WHAT YOU SHOULD DO: Go through the data below and copy each line where the word "NOTE" occurs.

DATA SUPPLIED:

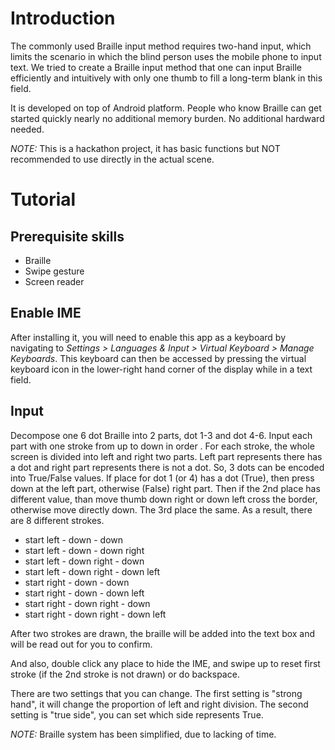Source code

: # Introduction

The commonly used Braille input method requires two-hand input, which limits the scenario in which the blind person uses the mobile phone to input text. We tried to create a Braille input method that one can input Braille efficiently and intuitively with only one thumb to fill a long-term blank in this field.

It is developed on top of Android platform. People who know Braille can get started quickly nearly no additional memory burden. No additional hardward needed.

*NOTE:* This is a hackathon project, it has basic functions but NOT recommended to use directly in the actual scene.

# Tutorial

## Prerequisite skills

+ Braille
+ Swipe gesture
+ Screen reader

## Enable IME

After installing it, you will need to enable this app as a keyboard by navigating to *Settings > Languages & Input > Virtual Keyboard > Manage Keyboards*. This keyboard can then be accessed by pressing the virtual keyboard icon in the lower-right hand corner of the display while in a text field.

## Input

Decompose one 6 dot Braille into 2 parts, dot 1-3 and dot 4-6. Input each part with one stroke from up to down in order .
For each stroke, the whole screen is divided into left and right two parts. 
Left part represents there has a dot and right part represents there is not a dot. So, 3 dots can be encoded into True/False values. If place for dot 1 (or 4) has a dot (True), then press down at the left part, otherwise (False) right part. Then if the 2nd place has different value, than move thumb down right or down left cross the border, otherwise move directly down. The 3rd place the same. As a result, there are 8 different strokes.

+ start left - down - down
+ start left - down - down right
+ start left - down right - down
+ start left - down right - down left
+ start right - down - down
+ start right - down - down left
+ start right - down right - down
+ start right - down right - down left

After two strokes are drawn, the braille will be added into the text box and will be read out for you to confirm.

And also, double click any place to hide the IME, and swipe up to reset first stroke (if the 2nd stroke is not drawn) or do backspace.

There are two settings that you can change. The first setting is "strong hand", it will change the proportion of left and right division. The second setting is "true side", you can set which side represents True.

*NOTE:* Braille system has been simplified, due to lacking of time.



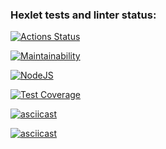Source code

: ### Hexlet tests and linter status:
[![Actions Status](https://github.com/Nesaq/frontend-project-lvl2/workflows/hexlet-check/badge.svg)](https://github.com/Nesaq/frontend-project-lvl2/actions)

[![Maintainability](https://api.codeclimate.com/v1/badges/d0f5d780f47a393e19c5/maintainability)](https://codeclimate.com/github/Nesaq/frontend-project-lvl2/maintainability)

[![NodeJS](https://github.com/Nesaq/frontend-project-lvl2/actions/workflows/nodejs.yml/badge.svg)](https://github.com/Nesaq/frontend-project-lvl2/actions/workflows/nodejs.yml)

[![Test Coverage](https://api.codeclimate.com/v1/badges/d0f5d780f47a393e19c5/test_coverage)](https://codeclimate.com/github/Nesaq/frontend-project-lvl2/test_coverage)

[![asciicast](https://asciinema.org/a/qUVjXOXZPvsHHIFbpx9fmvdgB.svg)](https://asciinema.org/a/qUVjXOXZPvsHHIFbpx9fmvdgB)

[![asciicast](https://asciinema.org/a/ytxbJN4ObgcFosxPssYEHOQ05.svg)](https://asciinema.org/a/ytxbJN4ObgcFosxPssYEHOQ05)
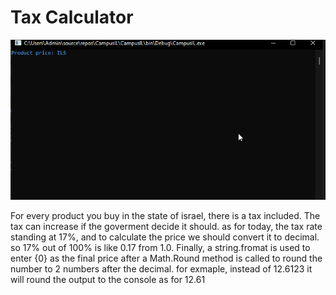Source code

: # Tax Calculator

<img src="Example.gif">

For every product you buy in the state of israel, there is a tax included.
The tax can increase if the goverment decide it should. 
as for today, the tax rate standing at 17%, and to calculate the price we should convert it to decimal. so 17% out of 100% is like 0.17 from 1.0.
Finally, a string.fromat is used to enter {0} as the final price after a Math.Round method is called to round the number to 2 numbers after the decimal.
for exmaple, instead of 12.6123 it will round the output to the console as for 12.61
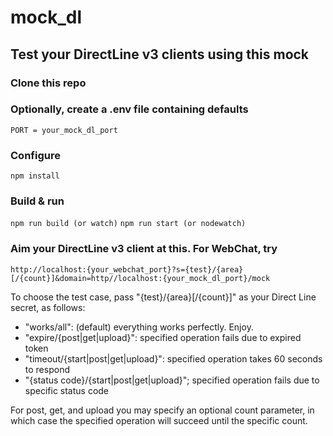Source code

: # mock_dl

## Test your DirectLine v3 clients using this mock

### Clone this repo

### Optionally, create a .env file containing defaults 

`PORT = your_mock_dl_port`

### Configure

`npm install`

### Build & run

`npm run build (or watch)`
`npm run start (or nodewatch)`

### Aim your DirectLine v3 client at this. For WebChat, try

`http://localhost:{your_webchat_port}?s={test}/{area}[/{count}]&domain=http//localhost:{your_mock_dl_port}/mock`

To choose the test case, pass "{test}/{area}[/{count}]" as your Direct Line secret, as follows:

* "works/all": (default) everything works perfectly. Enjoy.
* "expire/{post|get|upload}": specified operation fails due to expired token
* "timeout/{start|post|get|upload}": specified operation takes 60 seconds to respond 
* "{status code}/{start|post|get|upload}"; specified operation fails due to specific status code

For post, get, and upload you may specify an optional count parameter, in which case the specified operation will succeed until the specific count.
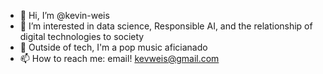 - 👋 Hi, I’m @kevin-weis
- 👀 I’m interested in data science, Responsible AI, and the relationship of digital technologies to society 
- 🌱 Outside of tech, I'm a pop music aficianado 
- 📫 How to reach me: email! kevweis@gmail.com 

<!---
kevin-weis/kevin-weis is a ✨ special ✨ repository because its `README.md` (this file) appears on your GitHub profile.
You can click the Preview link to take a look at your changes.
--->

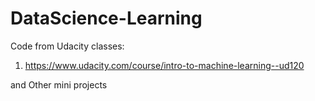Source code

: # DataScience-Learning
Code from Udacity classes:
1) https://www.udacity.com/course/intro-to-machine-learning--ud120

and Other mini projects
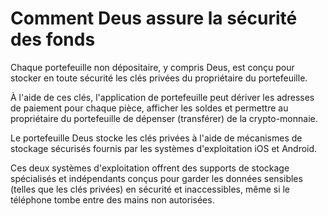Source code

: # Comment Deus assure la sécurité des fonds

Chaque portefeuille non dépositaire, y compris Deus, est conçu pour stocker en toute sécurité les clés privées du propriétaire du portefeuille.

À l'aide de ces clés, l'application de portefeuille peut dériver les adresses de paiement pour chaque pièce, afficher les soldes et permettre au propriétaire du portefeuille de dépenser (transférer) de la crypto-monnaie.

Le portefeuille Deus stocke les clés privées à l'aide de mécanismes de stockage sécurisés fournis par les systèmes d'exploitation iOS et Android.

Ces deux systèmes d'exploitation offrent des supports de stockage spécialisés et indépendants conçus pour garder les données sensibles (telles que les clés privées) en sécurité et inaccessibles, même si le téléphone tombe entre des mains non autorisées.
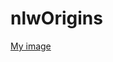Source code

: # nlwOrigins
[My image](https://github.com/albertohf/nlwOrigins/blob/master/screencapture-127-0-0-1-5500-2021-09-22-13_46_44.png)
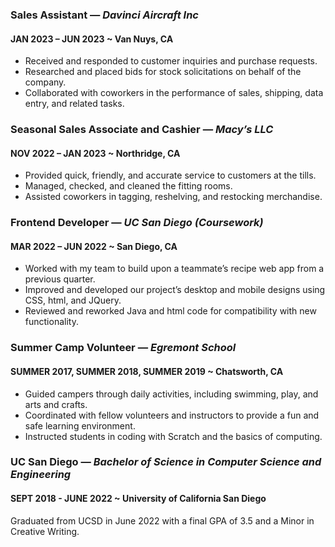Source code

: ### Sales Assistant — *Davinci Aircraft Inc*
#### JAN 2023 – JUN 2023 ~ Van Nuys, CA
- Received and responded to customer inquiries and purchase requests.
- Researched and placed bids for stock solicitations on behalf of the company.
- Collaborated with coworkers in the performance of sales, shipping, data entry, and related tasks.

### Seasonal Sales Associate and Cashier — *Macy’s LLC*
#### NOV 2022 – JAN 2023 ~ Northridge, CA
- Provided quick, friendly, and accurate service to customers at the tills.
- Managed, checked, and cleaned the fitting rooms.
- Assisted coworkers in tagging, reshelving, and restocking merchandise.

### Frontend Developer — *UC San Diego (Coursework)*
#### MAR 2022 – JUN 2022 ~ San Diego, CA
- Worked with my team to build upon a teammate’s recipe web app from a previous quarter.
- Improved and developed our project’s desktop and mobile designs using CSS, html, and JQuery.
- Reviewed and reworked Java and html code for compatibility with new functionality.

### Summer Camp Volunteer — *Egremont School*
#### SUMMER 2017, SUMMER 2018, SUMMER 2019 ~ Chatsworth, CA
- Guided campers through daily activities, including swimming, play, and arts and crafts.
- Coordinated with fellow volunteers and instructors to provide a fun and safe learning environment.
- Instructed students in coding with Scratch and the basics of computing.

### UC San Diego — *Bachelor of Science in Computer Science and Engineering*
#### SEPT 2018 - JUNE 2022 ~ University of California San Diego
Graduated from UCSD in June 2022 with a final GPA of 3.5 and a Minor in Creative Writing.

...

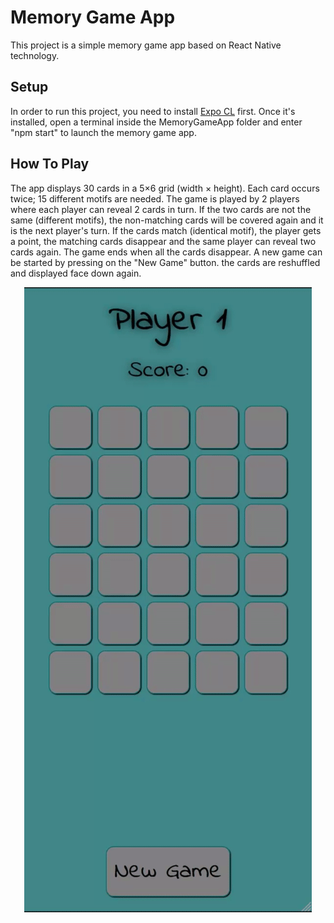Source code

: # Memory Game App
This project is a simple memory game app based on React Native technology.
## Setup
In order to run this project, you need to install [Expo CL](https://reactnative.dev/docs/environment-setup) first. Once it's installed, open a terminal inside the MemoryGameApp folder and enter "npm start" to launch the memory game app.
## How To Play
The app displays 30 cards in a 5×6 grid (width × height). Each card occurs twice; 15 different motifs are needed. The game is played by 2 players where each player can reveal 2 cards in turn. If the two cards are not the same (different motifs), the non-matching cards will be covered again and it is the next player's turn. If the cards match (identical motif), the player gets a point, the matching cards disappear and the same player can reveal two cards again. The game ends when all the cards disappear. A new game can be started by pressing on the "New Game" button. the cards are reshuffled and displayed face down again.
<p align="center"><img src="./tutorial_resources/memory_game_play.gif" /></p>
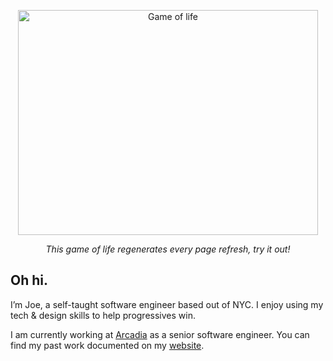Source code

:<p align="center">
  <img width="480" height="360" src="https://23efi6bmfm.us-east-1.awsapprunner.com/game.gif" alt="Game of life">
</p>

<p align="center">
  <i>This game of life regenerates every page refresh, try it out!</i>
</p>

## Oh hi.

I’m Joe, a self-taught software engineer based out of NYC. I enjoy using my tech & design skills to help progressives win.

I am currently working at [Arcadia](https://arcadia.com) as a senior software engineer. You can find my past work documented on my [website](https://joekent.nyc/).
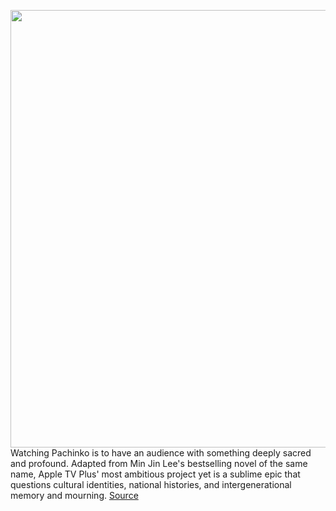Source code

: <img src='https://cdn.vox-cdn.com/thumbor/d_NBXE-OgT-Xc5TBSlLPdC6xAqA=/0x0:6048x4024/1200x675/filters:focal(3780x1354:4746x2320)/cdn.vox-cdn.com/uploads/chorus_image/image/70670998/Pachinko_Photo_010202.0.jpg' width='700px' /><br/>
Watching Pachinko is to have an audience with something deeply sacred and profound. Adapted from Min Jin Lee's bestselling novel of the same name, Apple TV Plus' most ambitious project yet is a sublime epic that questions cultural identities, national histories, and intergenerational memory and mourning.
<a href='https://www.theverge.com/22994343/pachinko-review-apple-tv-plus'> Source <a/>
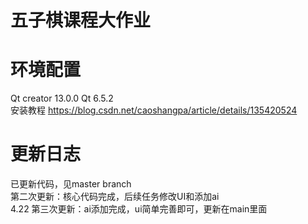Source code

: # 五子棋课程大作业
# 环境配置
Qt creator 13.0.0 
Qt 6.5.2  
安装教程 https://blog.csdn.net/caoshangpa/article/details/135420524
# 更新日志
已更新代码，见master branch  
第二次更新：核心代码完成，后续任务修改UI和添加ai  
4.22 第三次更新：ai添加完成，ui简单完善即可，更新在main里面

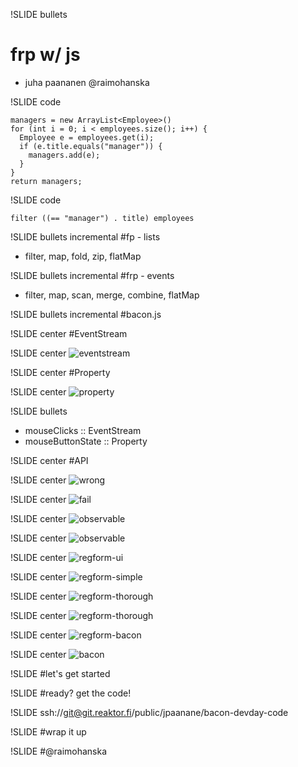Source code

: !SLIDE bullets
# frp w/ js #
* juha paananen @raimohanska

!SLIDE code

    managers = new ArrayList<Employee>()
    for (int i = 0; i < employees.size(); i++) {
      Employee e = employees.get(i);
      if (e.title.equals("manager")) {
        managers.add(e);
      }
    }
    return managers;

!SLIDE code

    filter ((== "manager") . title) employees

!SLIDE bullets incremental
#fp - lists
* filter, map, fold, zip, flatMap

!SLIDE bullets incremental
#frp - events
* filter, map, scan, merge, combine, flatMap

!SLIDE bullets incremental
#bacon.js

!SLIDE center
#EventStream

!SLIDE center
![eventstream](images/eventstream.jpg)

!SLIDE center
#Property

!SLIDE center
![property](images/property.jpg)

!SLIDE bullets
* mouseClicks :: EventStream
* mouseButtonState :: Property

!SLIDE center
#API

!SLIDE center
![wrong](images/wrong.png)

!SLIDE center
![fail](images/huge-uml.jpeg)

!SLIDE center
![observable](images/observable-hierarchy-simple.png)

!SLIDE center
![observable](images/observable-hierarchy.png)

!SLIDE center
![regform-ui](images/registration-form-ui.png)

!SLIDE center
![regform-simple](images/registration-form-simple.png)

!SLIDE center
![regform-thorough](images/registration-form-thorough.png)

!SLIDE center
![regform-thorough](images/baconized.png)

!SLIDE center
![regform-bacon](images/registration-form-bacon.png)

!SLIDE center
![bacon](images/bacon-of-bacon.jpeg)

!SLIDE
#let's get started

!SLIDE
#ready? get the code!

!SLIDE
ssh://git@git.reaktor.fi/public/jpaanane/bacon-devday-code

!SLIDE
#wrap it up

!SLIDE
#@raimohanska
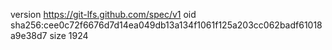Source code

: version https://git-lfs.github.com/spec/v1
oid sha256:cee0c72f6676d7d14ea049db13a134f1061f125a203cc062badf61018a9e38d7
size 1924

THE ANSWER:
*NOTE:* This is a hackathon project, it has basic functions but NOT recommended to use directly in the actual scene.
*NOTE:* Braille system has been simplified, due to lacking of time.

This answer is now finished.